Demography

Population trends in Germany

Germany's population is aging rapidly; birth rates are falling, even though immigration is rising. What does the demographic future look like?
A homemade flag combining elements from the Turkish and German flags at a match between the two .../ Credits: Reuter

Fertility and Aging

Germany's birth rate began a steep decline in the early 1970s, around the time birth control pills hit the market. For the last 40 years, the number of births across Germany has been far below what is needed to sustain its population. Germany's fertility rate of 1.34 children per woman is now the lowest in Western Europe, and its 8.4 annual births per 1,000 people is one of the lowest in the world together with Hong Kong, Japan, Singapore and Bosnia-Herzegovina.

The latter ratio is important because it defines the future mix of young people with old. In Germany, there are now around 34 elderly (65 and older) people for every 100 people in the workforce. Because of low birth rates and other trends, this ‘old age dependency ratio’ could double by 2060. That means that for every 100 people of working age, there could be 68 people in retirement. This kind of population development would make today's pension and social security system financially unsustainable.

Another factor affecting population aging is increasing life expectancy. Over the last century, life expectancy in Germany has increased by over 30 years. If current trends continue, a baby boy born in 2050 could expect to live to be 83, a baby girl to be 88. This is good news because it reflects Germans' health and high living standards. Rising life expectancy, however, also presents the challenge of more elderly people collecting pensions longer into old age.

Immigration

Large-scale immigration into Germany began in the 1950s. To man the factories and plants of the postwar economic miracle in West Germany, companies recruited hundreds of thousands of industrial workers, mostly from Turkey, Italy, Yugoslavia, and Greece. Many of these Gastarbeiter (’guest workers’) stayed and started families, even after the miracle and the recruitment drive ended in the early 1970s.

Far fewer foreigners came to Communist East Germany, though the government recruited many contract laborers from other socialist countries, including Vietnam, Mozambique, and Cuba. Most of these workers returned to their home countries, but around 90,000 of them—including 60,000 from Vietnam—were still in the country when the Berlin Wall came down in 1990.

Today, roughly seven million foreigners live in Germany, including 1.6 million Turks, 520,000 Italians, 468,000 Poles, and 283,000 Greeks. The next five biggest immigrant groups are Croatians, Serbs, Russians, Austrians, and Romanians which together account for about a million people.

The number of annual immigrant arrivals has steadily declined since German reunification in 1991, when around 1.2 million people came to Germany. Just over half that number—661,000 people—came in 2006. Recently, however, immigration levels seems to have bounced back. 2011 saw the highest number of immigrants since 1996, 958,000 people.

Once in Germany, many immigrants and their descendants have had difficulties integrating into German culture and society.
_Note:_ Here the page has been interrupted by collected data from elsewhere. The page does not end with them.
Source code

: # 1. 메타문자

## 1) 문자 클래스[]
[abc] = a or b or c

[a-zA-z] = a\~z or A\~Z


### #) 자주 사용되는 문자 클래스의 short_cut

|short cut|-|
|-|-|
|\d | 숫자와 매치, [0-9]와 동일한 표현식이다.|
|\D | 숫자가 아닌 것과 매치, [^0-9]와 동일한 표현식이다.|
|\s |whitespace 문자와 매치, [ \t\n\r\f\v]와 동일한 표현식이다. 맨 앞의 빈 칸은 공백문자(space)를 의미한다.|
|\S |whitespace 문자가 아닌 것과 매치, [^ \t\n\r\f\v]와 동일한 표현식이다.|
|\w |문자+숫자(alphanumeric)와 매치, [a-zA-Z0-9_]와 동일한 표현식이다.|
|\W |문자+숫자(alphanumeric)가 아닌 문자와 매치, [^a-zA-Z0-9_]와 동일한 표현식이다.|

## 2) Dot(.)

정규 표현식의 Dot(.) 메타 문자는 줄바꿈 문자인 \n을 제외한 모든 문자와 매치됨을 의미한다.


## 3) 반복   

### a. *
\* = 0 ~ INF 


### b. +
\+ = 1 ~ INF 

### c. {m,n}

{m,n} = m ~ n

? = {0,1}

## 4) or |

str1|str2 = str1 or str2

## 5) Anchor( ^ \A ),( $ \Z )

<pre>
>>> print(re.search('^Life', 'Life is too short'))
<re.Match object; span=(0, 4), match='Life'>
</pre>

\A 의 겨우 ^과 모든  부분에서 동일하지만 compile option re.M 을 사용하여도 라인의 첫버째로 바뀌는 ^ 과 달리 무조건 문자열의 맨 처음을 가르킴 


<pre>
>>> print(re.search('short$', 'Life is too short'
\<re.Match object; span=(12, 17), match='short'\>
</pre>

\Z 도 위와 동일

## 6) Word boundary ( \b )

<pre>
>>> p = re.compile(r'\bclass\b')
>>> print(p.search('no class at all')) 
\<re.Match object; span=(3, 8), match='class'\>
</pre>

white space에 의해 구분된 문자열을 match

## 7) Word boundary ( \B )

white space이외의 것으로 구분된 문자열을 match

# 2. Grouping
Foreigners are twice as likely as Germans to be unemployed and dependent on social welfare, according to the Berlin Institute for Population and Development.

Meanwhile, the children of immigrants are less than half as likely to attend Gymnasium, the secondary school that leads to university.

More encouragingly, in its 2012 issue of the report on the situation of foreigners in Germany the government perceived a tentative upward trend in terms of education, especially among foreign students that aimed at high school graduation or an technical diploma.

From 2005 to 2010 their number increased by 36 percent. But still this trend can’t hide the fact that in 2010 more than one third of foreigners between 25 and 35 years of age didn’t have any professional qualifications or a university degree. This is three times as much as compared with their German peer group.

Emigration and Domestic Migration

Migration in Germany is not a one-way street. Around 141,000 Germans moved abroad in 2010. These were mostly job-seeking Germans and their families who settled elsewhere in Europe. Most of the highly-qualified workers that leave the country complain about high taxes and too much bureaucracy.

Even if it slowed down East-to-West domestic migration continues in Germany, worsening depopulation in the six eastern states. Two-thirds of the 1.6 million people that have left eastern Germany since unification are young, educated women. Many head west and south to more prosperous German cities like Frankfurt, Munich, and Stuttgart. There are now as few as 76 women to every 100 men in some parts of eastern Germany.

Demographic experts say the absence of young women not only leads to fewer babies, but also to frustration and right-wing extremism among the young, uneducated men that remain in economically depressed areas.

However, there are signs that indicate a turning of this tide. According to a study from the Leibniz Institute for Regional Geography, about 74 percent of the migrants between 25 and 45 years of age who are well educated are considering returning to the eastern states. In 2010, more than 40,000 East Germans moved back to their old home, meaning that every other person who moved East was a returnee. And in 2011, Saxony was the first Eastern state that showed a positive migration record. About 3,600 people more returned than left the state.